2ndQuadrant Ltd official blog

Archivi April 2010

If you're running Linux, and particularly if you're running a database on Linux, it's been hard to recommend any filesystem other than plain old ext3 in recent years.  Some of the alternatives that looked interesting at one point--jfs, ReiserFS--are completely abandoned at this point.  The one that has been almost viable for some time now is XFS, originally an SGI projecs.  And it's back to being in the limelight again this week.

XFS had suffered from a number of problems in the past.  Since it was designed for stable hardware, it wasn't as robust on standard cheap PC hardware at first; quite a bit of that was just cleaned up two years ago.  It had this odd problem with zeroed files that scared some people off.  It was treated as a second-class citizen in business oriented Linux distributions like RedHat, requiring you to compile your own kernel; even on the less restrictive CentOS, you had to do some strange looking setup steps to add XFS support, and the result was quite obviously unsupported.  And as one of the first filesystems to turn on and aggressively utilize write barriers, deployments were vulnerable to drives and controllers that didn't flush their caches when told to, an issue you don't find as often on modern hardware anymore if you configure it right (except for SSDs, but that's another story).

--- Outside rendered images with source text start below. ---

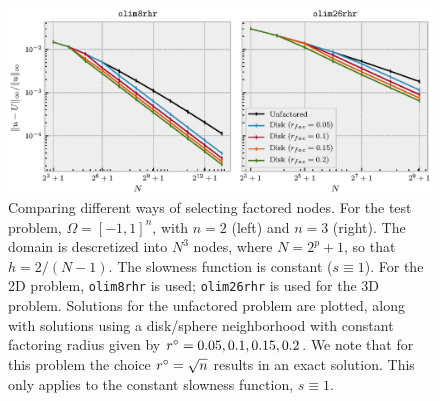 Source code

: \documentclass[sisc-eikonal.tex]{subfiles}
\begin{document}
\begin{figure}
  \centering
  \includegraphics[width=\linewidth]{factoring-error-example.eps}%
  \vspace{-1.4em}
  \caption{Comparing different ways of selecting factored nodes. For
    the test problem, $\Omega = [-1, 1]^n$, with $n = 2$ (left) and
    $n = 3$ (right). The domain is descretized into $N^3$ nodes, where
    $N = 2^p + 1$, so that $h = 2/(N - 1)$. The slowness function is
    constant ($s \equiv 1$). For the 2D problem, \texttt{olim8rhr} is
    used; \texttt{olim26rhr} is used for the 3D problem. Solutions for
    the unfactored problem are plotted, along with solutions using a
    disk/sphere neighborhood with constant factoring radius given by
    $r^\circ = 0.05, 0.1, 0.15, 0.2$. We note that for this problem the
    choice $r^\circ = \sqrt{n}$ results in an exact solution. This only
    applies to the constant slowness function, $s \equiv 1$.
  }\label{fig:factoring-error-example}
\end{figure}
\end{document}
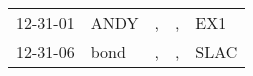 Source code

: \begin{supertabular}{lllll}
 12-31-01 &  ANDY &  , &  , &   EX1 \\
 12-31-06 &  bond &  , &  , &  SLAC \\
\end{supertabular}
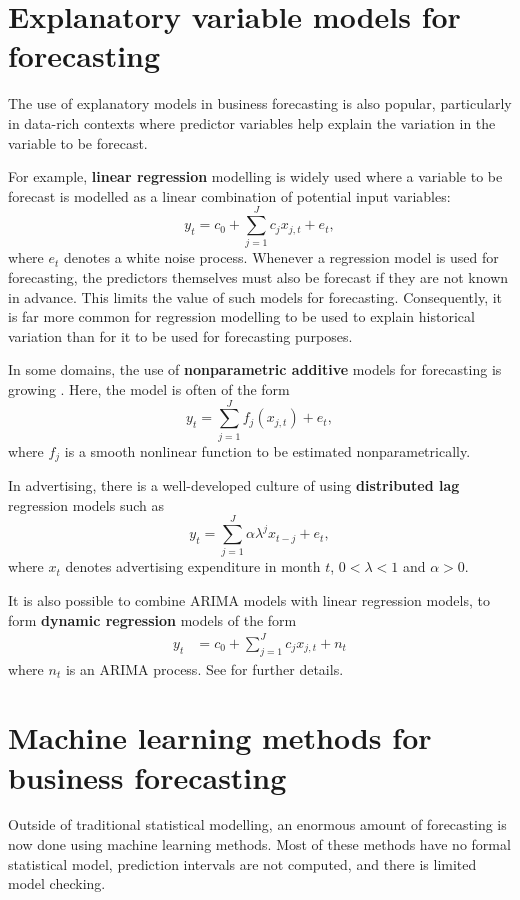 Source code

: \documentclass[a4paper,10pt]{article}
\begin{document}
\section{Explanatory variable models for forecasting}

The use of explanatory models in business forecasting is also popular, particularly in data-rich contexts where predictor variables help explain the variation in the variable to be forecast.

For example, \textbf{linear regression} modelling is widely used \citep[e.g.,][]{Pardoe06} where a variable to be forecast is modelled as a linear combination of potential input variables:
\[
	y_t = c_0 + \sum_{j=1}^J c_j x_{j,t} + e_t,
\]
where $e_t$ denotes a white noise process. Whenever a regression model is used for forecasting, the predictors themselves must also be forecast if they are not known in advance. This limits the value of such models for forecasting. Consequently, it is far more common for regression modelling to be used to explain historical variation than for it to be used for forecasting purposes.

In some domains, the use of \textbf{nonparametric additive} models for forecasting is growing \citep[e.g.,][]{HF10}. Here, the model is often of the form
\[
	y_t = \sum_{j=1}^J f_j(x_{j,t}) + e_t,
\]
where $f_j$ is a smooth nonlinear function to be estimated nonparametrically.

In advertising, there is a well-developed culture of using \textbf{distributed lag} regression models \citep[e.g.,][]{HPS01} such as
\[
	y_t = \sum_{j=1}^J \alpha\lambda^j x_{t-j} + e_t,
\]
where $x_t$ denotes advertising expenditure in month $t$, $0<\lambda<1$ and $\alpha>0$.

It is also possible to combine ARIMA models with linear regression models, to form \textbf{dynamic regression} models of the form
\begin{align*}
	y_t & = c_0 + \sum_{j=1}^J c_j x_{j,t} + n_t
\end{align*}
where $n_t$ is an ARIMA process. See \citet{fpp3} for further details.

\section{Machine learning methods for business forecasting}

Outside of traditional statistical modelling, an enormous amount of forecasting is now done using machine learning methods. Most of these methods have no formal statistical model, prediction intervals are not computed, and there is limited model checking.
\end{document}
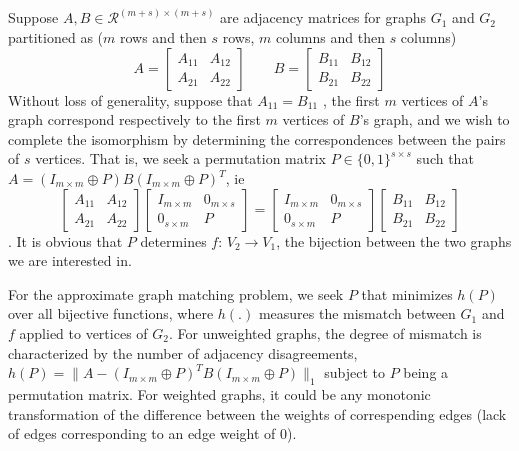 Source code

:\documentclass[12pt,oneside,final]{thesis}\usepackage[]{graphicx}\usepackage[]{color}
\begin{document}
Suppose $A,B \in \mathcal{R}^{(m+s)\times (m+s)}$ are adjacency matrices for graphs $G_1$ and $G_2$
 partitioned as ($m$ rows and then $s$ rows, $m$ columns and then $s$ columns)
\[  A =\left [
\begin{array}{cc} A_{11} & A_{12} \\ A_{21} & A_{22} \end{array} \right ]
\ \ \ \ \ \ \ \ \ B =\left [
\begin{array}{cc} B_{11} & B_{12} \\ B_{21} & B_{22} \end{array} \right ]
\]
Without loss of generality, suppose that $A_{11}=B_{11}$ , \ie the first $m$ vertices
of $A$'s graph correspond respectively to the first $m$ vertices of $B$'s graph,
and we wish to complete the isomorphism by determining the correspondences between the pairs of $s$ vertices. 
That is, we seek a permutation matrix $P \in \{0,1\}^{s \times s}$ such that $A=(I_{m \times m}
\oplus P)B(I_{m \times m} \oplus P)^T$, ie
 \[
 \left [
\begin{array}{cc} A_{11} & A_{12} \\ A_{21} & A_{22} \end{array}
\right ]
\left [
\begin{array}{cc} I_{m \times m} & 0_{m \times s} \\ 0_{s \times m} & P \end{array}
\right ]
=
\left [
\begin{array}{cc} I_{m \times m} & 0_{m \times s} \\ 0_{s \times m} & P \end{array}
\right ]
\left [
\begin{array}{cc} B_{11} & B_{12} \\ B_{21} & B_{22} \end{array}
\right ] 
\].  It is obvious that $P$ determines $f$: $V_2 \rightarrow V_1$, the bijection  between the two graphs we are interested in.

For the approximate graph matching problem, we seek $P$ that minimizes $h(P)$ over all bijective functions, where $h(.)$ measures the mismatch between $G_1$ and $f$ applied to vertices of $G_2$.
For unweighted graphs, the degree of mismatch is characterized by the number of adjacency disagreements, \ie 
$h(P)=\|A- (I_{m \times m}\oplus P)^{T}B(I_{m \times m}\oplus P)\|_1$ subject to $P$ being a permutation matrix.
For weighted graphs, it could be any monotonic transformation of the difference between the weights of correspending edges (lack of edges corresponding to an edge weight of 0).
%
   
\end{document}
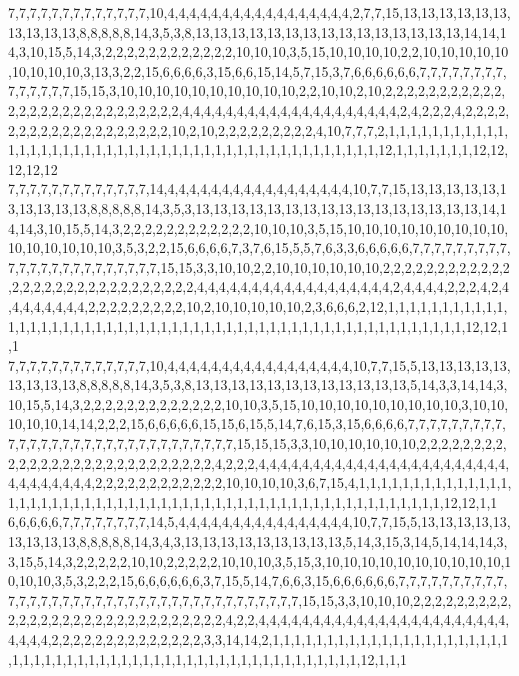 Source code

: 7,7,7,7,7,7,7,7,7,7,7,7,7,10,4,4,4,4,4,4,4,4,4,4,4,4,4,4,4,4,4,2,7,7,15,13,13,13,13,13,13,13,13,13,13,8,8,8,8,8,14,3,5,3,8,13,13,13,13,13,13,13,13,13,13,13,13,13,13,13,14,14,14,3,10,15,5,14,3,2,2,2,2,2,2,2,2,2,2,2,2,10,10,10,3,5,15,10,10,10,10,2,2,10,10,10,10,10,10,10,10,10,3,13,3,2,2,15,6,6,6,6,3,15,6,6,15,14,5,7,15,3,7,6,6,6,6,6,6,7,7,7,7,7,7,7,7,7,7,7,7,7,7,15,15,3,10,10,10,10,10,10,10,10,10,10,2,2,10,10,2,10,2,2,2,2,2,2,2,2,2,2,2,2,2,2,2,2,2,2,2,2,2,2,2,2,2,2,2,4,4,4,4,4,4,4,4,4,4,4,4,4,4,4,4,4,4,4,4,2,4,2,2,2,4,2,2,2,2,2,2,2,2,2,2,2,2,2,2,2,2,2,2,2,10,2,10,2,2,2,2,2,2,2,2,2,4,10,7,7,7,2,1,1,1,1,1,1,1,1,1,1,1,1,1,1,1,1,1,1,1,1,1,1,1,1,1,1,1,1,1,1,1,1,1,1,1,1,1,1,1,1,1,1,1,1,1,12,1,1,1,1,1,1,1,12,12,12,12,12
7,7,7,7,7,7,7,7,7,7,7,7,7,14,4,4,4,4,4,4,4,4,4,4,4,4,4,4,4,4,4,10,7,7,15,13,13,13,13,13,13,13,13,13,13,8,8,8,8,8,14,3,5,3,13,13,13,13,13,13,13,13,13,13,13,13,13,13,13,13,14,14,14,3,10,15,5,14,3,2,2,2,2,2,2,2,2,2,2,2,2,10,10,10,3,5,15,10,10,10,10,10,10,10,10,10,10,10,10,10,10,10,3,5,3,2,2,15,6,6,6,6,7,3,7,6,15,5,5,7,6,3,3,6,6,6,6,6,7,7,7,7,7,7,7,7,7,7,7,7,7,7,7,7,7,7,7,7,7,7,7,15,15,3,3,10,10,2,2,10,10,10,10,10,10,2,2,2,2,2,2,2,2,2,2,2,2,2,2,2,2,2,2,2,2,2,2,2,2,2,2,2,2,2,4,4,4,4,4,4,4,4,4,4,4,4,4,4,4,4,4,4,2,4,4,4,4,2,2,2,4,2,4,4,4,4,4,4,4,4,2,2,2,2,2,2,2,2,2,10,2,10,10,10,10,10,2,3,6,6,6,2,12,1,1,1,1,1,1,1,1,1,1,1,1,1,1,1,1,1,1,1,1,1,1,1,1,1,1,1,1,1,1,1,1,1,1,1,1,1,1,1,1,1,1,1,1,1,1,1,1,1,1,1,1,1,12,12,1,1
7,7,7,7,7,7,7,7,7,7,7,7,7,10,4,4,4,4,4,4,4,4,4,4,4,4,4,4,4,4,4,10,7,7,15,5,13,13,13,13,13,13,13,13,13,8,8,8,8,8,14,3,5,3,8,13,13,13,13,13,13,13,13,13,13,13,13,5,14,3,3,14,14,3,10,15,5,14,3,2,2,2,2,2,2,2,2,2,2,2,2,2,10,10,3,5,15,10,10,10,10,10,10,10,10,10,3,10,10,10,10,10,14,14,2,2,2,15,6,6,6,6,6,15,15,6,15,5,14,7,6,15,3,15,6,6,6,6,7,7,7,7,7,7,7,7,7,7,7,7,7,7,7,7,7,7,7,7,7,7,7,7,7,7,7,7,7,7,15,15,15,3,3,10,10,10,10,10,10,2,2,2,2,2,2,2,2,2,2,2,2,2,2,2,2,2,2,2,2,2,2,2,2,2,2,2,4,2,2,2,4,4,4,4,4,4,4,4,4,4,4,4,4,4,4,4,4,4,4,4,4,4,4,4,4,4,4,4,4,4,4,2,2,2,2,2,2,2,2,2,2,2,2,10,10,10,10,3,6,7,15,4,1,1,1,1,1,1,1,1,1,1,1,1,1,1,1,1,1,1,1,1,1,1,1,1,1,1,1,1,1,1,1,1,1,1,1,1,1,1,1,1,1,1,1,1,1,1,1,1,1,1,1,1,1,1,12,12,1,1
6,6,6,6,6,7,7,7,7,7,7,7,7,14,5,4,4,4,4,4,4,4,4,4,4,4,4,4,4,4,4,10,7,7,15,5,13,13,13,13,13,13,13,13,13,8,8,8,8,8,14,3,4,3,13,13,13,13,13,13,13,13,13,5,14,3,15,3,14,5,14,14,14,3,3,15,5,14,3,2,2,2,2,2,10,10,2,2,2,2,2,10,10,10,3,5,15,3,10,10,10,10,10,10,10,10,10,10,10,10,10,3,5,3,2,2,2,15,6,6,6,6,6,6,3,7,15,5,14,7,6,6,3,15,6,6,6,6,6,6,7,7,7,7,7,7,7,7,7,7,7,7,7,7,7,7,7,7,7,7,7,7,7,7,7,7,7,7,7,7,7,7,7,7,7,7,7,15,15,3,3,10,10,10,2,2,2,2,2,2,2,2,2,2,2,2,2,2,2,2,2,2,2,2,2,2,2,2,2,2,2,2,2,4,2,2,4,4,4,4,4,4,4,4,4,4,4,4,4,4,4,4,4,4,4,4,4,4,4,4,4,4,4,2,2,2,2,2,2,2,2,2,2,2,2,2,2,3,3,14,14,2,1,1,1,1,1,1,1,1,1,1,1,1,1,1,1,1,1,1,1,1,1,1,1,1,1,1,1,1,1,1,1,1,1,1,1,1,1,1,1,1,1,1,1,1,1,1,1,1,1,1,1,1,1,1,12,1,1,1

So why bother?  Well, performance is one major reason.  I found myself working with XFS again when working with Greenplum's free Single Node Edition software recently.  Greenplum told me flat out that they didn't recommend anything but XFS for high-performance installs, and given the underlying similarities to community PostgreSQL I felt that was worth investigating why that was some more.

The timing on that turned out to be perfect.  One of the other limitations of ext3 is that on common hardware it will only support 16TB of storage.  Since you can put that much storage in a medium sized disk rack now, that's clearly not enough for high-end systems nowadays, much less a few years from now.  Realizing that, RedHat has been seriously reviving their support for XFS in their distribution of Linux.  RHEL 5.4, released a few months ago, added it back in as an optional module for some customers.  You still couldn't install on XFS, and even the CentOS version didn't support 32-bit installs, but it was clearly making steps toward mainstream again.

Yesterday the first public beta of RHEL6 was released, and XFS is back to being right in the major feature set.  It's sitting next to ext4 on the supported filesystem list, pointing out its suitablity for large installations in particular.  So I can now tell people that they have XFS support available in somewhat rough form in RHEL/CentOS 5.4, with the expectation that it's a first class supported filesystem as systems are upgraded to RHEL6 and its derivates in the future, and have some hope that will be reliable.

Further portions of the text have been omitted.